We sell in five different countries around Europe, not a single one of them deals with tax the same way. We thought it was gonna be easy because we started in the UK and the UK taxes are the simplest, 12% flat tax. The second country was Ireland, and we know there it's a little bit more complex. It's a flat tax plus a levy that you have to pay. Then we went to Spain, there's a flat tax plus a levy plus another levy, that depends on what kind of vehicle you're insuring. “Okay, cool, we can get there.” We went to France, there are five different flat taxes depending on how much of the policy covers a certain type of risk. It just got more and more complex as we did it.

Most companies end up solving it, for accounting purposes is to throw an army of accountants at it. In traditional insurance companies and traditional finance companies a massive amount of their staff ends up being a very large finance department.

Rob: You're trying to build a technology first company above all else?

Stu: Exactly. Our CEO Sten. He's tasked us with beating Aviva, who have 120,000 staff and doing it with less than 2,000. That's going to require an awful lot of work, on the technology side to make sure that we can build a super efficient finance department.

Rob: What did this look like before you have this new solution? What was the process you had to go through to rebuild it?
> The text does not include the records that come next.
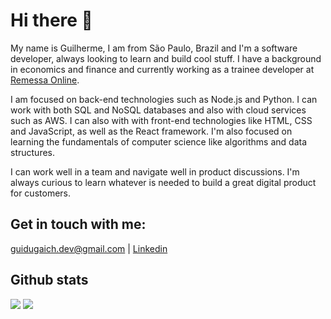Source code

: # Hi there 👋

My name is Guilherme, I am from São Paulo, Brazil and I'm a software developer, always looking to learn and build cool stuff. I have a background in economics and finance and currently working as a trainee developer at [Remessa Online](https://www.remessaonline.com.br/).

I am focused on back-end technologies such as Node.js and Python. I can work with both SQL and NoSQL databases and also with cloud services such as AWS. I can also with with front-end technologies like HTML, CSS and JavaScript, as well as the React framework. I'm also focused on learning the fundamentals of computer science like algorithms and data structures.

I can work well in a team and navigate well in product discussions. I'm always curious to learn whatever is needed to build a great digital product for customers.

## Get in touch with me: 
guidugaich.dev@gmail.com | [Linkedin](https://www.linkedin.com/in/guidugaich/)

## Github stats
<img src="https://github-readme-stats.vercel.app/api/?username=guidugaich" />
<img src="https://github-readme-stats.vercel.app/api/top-langs/?username=guidugaich" />




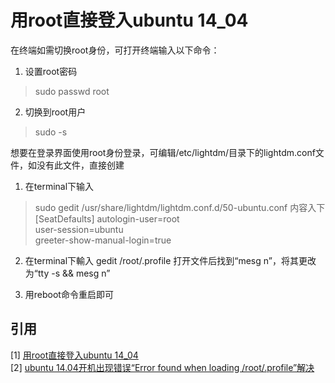 # 用root直接登入ubuntu 14_04
在终端如需切换root身份，可打开终端输入以下命令：  
1. 设置root密码  
> sudo passwd root  
2. 切换到root用户  
> sudo -s  

想要在登录界面使用root身份登录，可编辑/etc/lightdm/目录下的lightdm.conf文件，如没有此文件，直接创建
1. 在terminal下输入
> sudo gedit /usr/share/lightdm/lightdm.conf.d/50-ubuntu.conf
内容入下
[SeatDefaults] 
autologin-user=root  
user-session=ubuntu  
greeter-show-manual-login=true  

2. 在terminal下輸入
gedit /root/.profile 打开文件后找到“mesg n”，将其更改为“tty -s && mesg n”

3. 用reboot命令重启即可

## 引用
[1] [用root直接登入ubuntu 14_04](http://blog.csdn.net/loongembedded/article/details/37958405)  
[2] [ubuntu 14.04开机出现错误“Error found when loading /root/.profile”解决](http://blog.sina.com.cn/s/blog_68b1e07d0102vcqd.html)
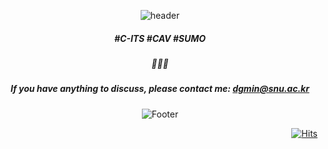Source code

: <div align="center">

![header](https://capsule-render.vercel.app/api?type=waving&color=auto&height=230&section=header&customColorList=6&text=DG&fontColor=ffffff&animation=fadeIn&fontAlignY=40)

##### #C-ITS #CAV #SUMO
##### 🚗🚐🚌
##### If you have anything to discuss, please contact me: dgmin@snu.ac.kr

![Footer](https://capsule-render.vercel.app/api?type=waving&color=auto&height=130&section=footer&customColorList=6)

</div>

<div align="right">
  
[![Hits](https://hits.seeyoufarm.com/api/count/incr/badge.svg?url=https%3A%2F%2Fgithub.com%2Fdonggyumin-engr&count_bg=%232A55FF&title_bg=%23000000&icon=github.svg&icon_color=%23E7E7E7&title=Today&edge_flat=false)](https://hits.seeyoufarm.com)
  
</div>
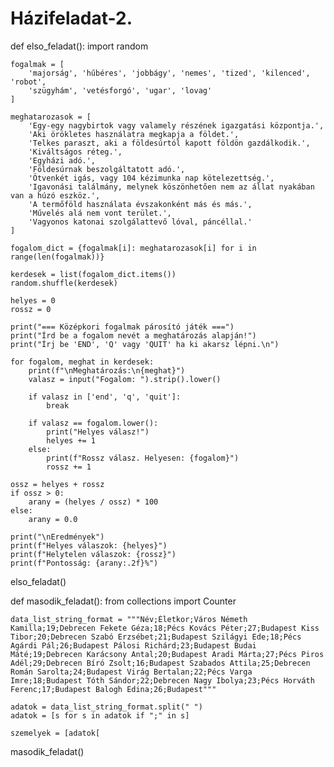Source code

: # Házifeladat-2.
def elso_feladat():
    import random

    fogalmak = [
        'majorság', 'hűbéres', 'jobbágy', 'nemes', 'tized', 'kilenced', 'robot',
        'szügyhám', 'vetésforgó', 'ugar', 'lovag'
    ]

    meghatarozasok = [
        'Egy-egy nagybirtok vagy valamely részének igazgatási központja.',
        'Aki örökletes használatra megkapja a földet.',
        'Telkes paraszt, aki a földesúrtól kapott földön gazdálkodik.',
        'Kiváltságos réteg.',
        'Egyházi adó.',
        'Földesúrnak beszolgáltatott adó.',
        'Ötvenkét igás, vagy 104 kézimunka nap kötelezettség.',
        'Igavonási találmány, melynek köszönhetően nem az állat nyakában van a húzó eszköz.',
        'A termőföld használata évszakonként más és más.',
        'Művelés alá nem vont terület.',
        'Vagyonos katonai szolgálattevő lóval, páncéllal.'
    ]

    fogalom_dict = {fogalmak[i]: meghatarozasok[i] for i in range(len(fogalmak))}

    kerdesek = list(fogalom_dict.items())
    random.shuffle(kerdesek)

    helyes = 0
    rossz = 0

    print("=== Középkori fogalmak párosító játék ===")
    print("Írd be a fogalom nevét a meghatározás alapján!")
    print("Írj be 'END', 'Q' vagy 'QUIT' ha ki akarsz lépni.\n")

    for fogalom, meghat in kerdesek:
        print(f"\nMeghatározás:\n{meghat}")
        valasz = input("Fogalom: ").strip().lower()

        if valasz in ['end', 'q', 'quit']:
            break

        if valasz == fogalom.lower():
            print("Helyes válasz!")
            helyes += 1
        else:
            print(f"Rossz válasz. Helyesen: {fogalom}")
            rossz += 1

    ossz = helyes + rossz
    if ossz > 0:
        arany = (helyes / ossz) * 100
    else:
        arany = 0.0

    print("\nEredmények")
    print(f"Helyes válaszok: {helyes}")
    print(f"Helytelen válaszok: {rossz}")
    print(f"Pontosság: {arany:.2f}%")

elso_feladat()

def masodik_feladat():
    from collections import Counter

    data_list_string_format = """Név;Életkor;Város Németh Kamilla;19;Debrecen Fekete Géza;18;Pécs Kovács Péter;27;Budapest Kiss Tibor;20;Debrecen Szabó Erzsébet;21;Budapest Szilágyi Ede;18;Pécs Agárdi Pál;26;Budapest Pálosi Richárd;23;Budapest Budai Máté;19;Debrecen Karácsony Antal;20;Budapest Aradi Márta;27;Pécs Piros Adél;29;Debrecen Bíró Zsolt;16;Budapest Szabados Attila;25;Debrecen Román Sarolta;24;Budapest Virág Bertalan;22;Pécs Varga Imre;18;Budapest Tóth Sándor;22;Debrecen Nagy Ibolya;23;Pécs Horváth Ferenc;17;Budapest Balogh Edina;26;Budapest"""

    adatok = data_list_string_format.split(" ")
    adatok = [s for s in adatok if ";" in s]

    szemelyek = [adatok[

masodik_feladat()
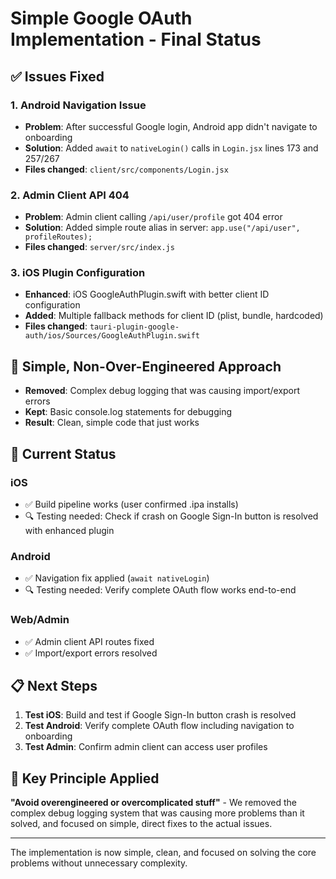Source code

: # Simple Google OAuth Implementation - Final Status

## ✅ **Issues Fixed**

### 1. **Android Navigation Issue**
- **Problem**: After successful Google login, Android app didn't navigate to onboarding
- **Solution**: Added `await` to `nativeLogin()` calls in `Login.jsx` lines 173 and 257/267
- **Files changed**: `client/src/components/Login.jsx`

### 2. **Admin Client API 404**
- **Problem**: Admin client calling `/api/user/profile` got 404 error
- **Solution**: Added simple route alias in server: `app.use("/api/user", profileRoutes);`
- **Files changed**: `server/src/index.js`

### 3. **iOS Plugin Configuration**
- **Enhanced**: iOS GoogleAuthPlugin.swift with better client ID configuration
- **Added**: Multiple fallback methods for client ID (plist, bundle, hardcoded)
- **Files changed**: `tauri-plugin-google-auth/ios/Sources/GoogleAuthPlugin.swift`

## 🎯 **Simple, Non-Over-Engineered Approach**

- **Removed**: Complex debug logging that was causing import/export errors
- **Kept**: Basic console.log statements for debugging
- **Result**: Clean, simple code that just works

## 🚀 **Current Status**

### iOS
- ✅ Build pipeline works (user confirmed .ipa installs)
- 🔍 Testing needed: Check if crash on Google Sign-In button is resolved with enhanced plugin

### Android  
- ✅ Navigation fix applied (`await nativeLogin`)
- 🔍 Testing needed: Verify complete OAuth flow works end-to-end

### Web/Admin
- ✅ Admin client API routes fixed
- ✅ Import/export errors resolved

## 📋 **Next Steps**

1. **Test iOS**: Build and test if Google Sign-In button crash is resolved
2. **Test Android**: Verify complete OAuth flow including navigation to onboarding
3. **Test Admin**: Confirm admin client can access user profiles

## 🔧 **Key Principle Applied**

**"Avoid overengineered or overcomplicated stuff"** - We removed the complex debug logging system that was causing more problems than it solved, and focused on simple, direct fixes to the actual issues.

---

The implementation is now simple, clean, and focused on solving the core problems without unnecessary complexity.
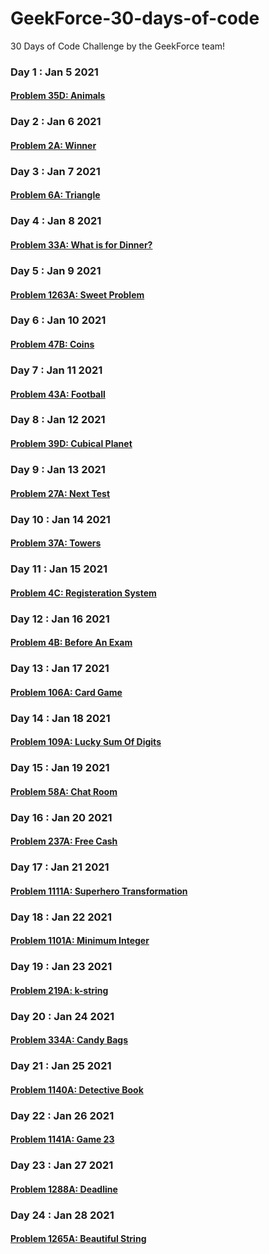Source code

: # GeekForce-30-days-of-code
30 Days of Code Challenge by the GeekForce team!

### Day 1 : Jan 5 2021
#### [Problem 35D: Animals](https://codeforces.com/problemset/problem/35/D)

### Day 2 : Jan 6 2021
#### [Problem 2A: Winner](https://codeforces.com/problemset/problem/2/A)

### Day 3 : Jan 7 2021
#### [Problem 6A: Triangle](https://codeforces.com/problemset/problem/6/A)

### Day 4 : Jan 8 2021
#### [Problem 33A: What is for Dinner?](https://codeforces.com/problemset/problem/33/A) 

### Day 5 : Jan 9 2021
#### [Problem 1263A: Sweet Problem](https://codeforces.com/problemset/problem/1263/A) 

### Day 6 : Jan 10 2021
#### [Problem 47B: Coins](https://codeforces.com/problemset/problem/47/B) 

### Day 7 : Jan 11 2021
#### [Problem 43A: Football](https://codeforces.com/problemset/problem/43/A) 

### Day 8 : Jan 12 2021
#### [Problem 39D: Cubical Planet](https://codeforces.com/problemset/problem/39/D) 

### Day 9 : Jan 13 2021
#### [Problem 27A: Next Test](https://codeforces.com/contest/27/problem/A) 

### Day 10 : Jan 14 2021
#### [Problem 37A: Towers](https://codeforces.com/contest/37/problem/A)

### Day 11 : Jan 15 2021
#### [Problem 4C: Registeration System](https://codeforces.com/problemset/problem/4/C)

### Day 12 : Jan 16 2021
#### [Problem 4B: Before An Exam](https://codeforces.com/problemset/problem/4/B)

### Day 13 : Jan 17 2021
#### [Problem 106A: Card Game](https://codeforces.com/problemset/problem/106/A)

### Day 14 : Jan 18 2021
#### [Problem 109A: Lucky Sum Of Digits](https://codeforces.com/problemset/problem/109/A)

### Day 15 : Jan 19 2021
#### [Problem 58A: Chat Room](https://codeforces.com/problemset/problem/58/A)

### Day 16 : Jan 20 2021
#### [Problem 237A: Free Cash](https://codeforces.com/problemset/problem/237/A)

### Day 17 : Jan 21 2021
#### [Problem 1111A: Superhero Transformation](https://codeforces.com/problemset/problem/1111/A)

### Day 18 : Jan 22 2021
#### [Problem 1101A: Minimum Integer](https://codeforces.com/problemset/problem/1101/A)

### Day 19 : Jan 23 2021
#### [Problem 219A: k-string](https://codeforces.com/problemset/problem/219/A)

### Day 20 : Jan 24 2021
#### [Problem 334A: Candy Bags](https://codeforces.com/problemset/problem/334/A)

### Day 21 : Jan 25 2021
#### [Problem 1140A: Detective Book](https://codeforces.com/problemset/problem/1140/A)

### Day 22 : Jan 26 2021
#### [Problem 1141A: Game 23](https://codeforces.com/problemset/problem/1141/A)

### Day 23 : Jan 27 2021
#### [Problem 1288A: Deadline](https://codeforces.com/problemset/problem/1288/A)

### Day 24 : Jan 28 2021
#### [Problem 1265A: Beautiful String](https://codeforces.com/problemset/problem/1265/A)


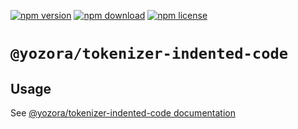 [![npm version](https://img.shields.io/npm/v/@yozora/tokenizer-indented-code.svg)](https://www.npmjs.com/package/@yozora/tokenizer-indented-code)
[![npm download](https://img.shields.io/npm/dm/@yozora/tokenizer-indented-code.svg)](https://www.npmjs.com/package/@yozora/tokenizer-indented-code)
[![npm license](https://img.shields.io/npm/l/@yozora/tokenizer-indented-code.svg)](https://www.npmjs.com/package/@yozora/tokenizer-indented-code)


# `@yozora/tokenizer-indented-code`


## Usage

  See [@yozora/tokenizer-indented-code documentation](https://yozora.guanghechen.com/docs/package/tokenizer-indented-code)
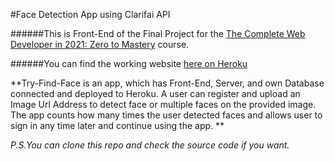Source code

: #Face Detection App using Clarifai API

######This is Front-End of the Final Project for the [The Complete Web Developer in 2021: Zero to Mastery](https://www.udemy.com/course/the-complete-web-developer-zero-to-mastery/) course.

######You can find the working website [here on Heroku](https://try-find-face.herokuapp.com/)

**Try-Find-Face is an app, which has Front-End, Server, and own Database connected and deployed to Heroku. 
A user can register and upload an Image Url Address to detect face or multiple faces on the provided image. 
The app counts how many times the user detected faces and allows user to sign in any time later and continue using the app. **

*P.S.You can clone this repo and check the source code if you want.*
Stu: You don't hear about our first version. We just kind of kept track of how much money people have put into their account. Then overfunded our client money account to make sure that we would always have enough. We didn't have that many customers, so we did throw a few accountants at it to find out exactly how much money we had. Then we would pay our insurers out of our savings account instead. We always had enough money to pay everybody. But as we grew bigger and took on more and more customers, more and more varied products, more, more different underwriters, we needed to start actually doing this properly.

Rob: How important is it to be precise with this type of system?

Stu: When it comes down to, certainly things like tax and client money, things have to reconcile to the penny. If something is out by one penny, then that is enough for us to stop what we're doing and go in and try and find out why it's out by one penny.

Rob: It’s interesting you're going down to the accuracy of the nearest penny. Is there a specific reason why you're doing that?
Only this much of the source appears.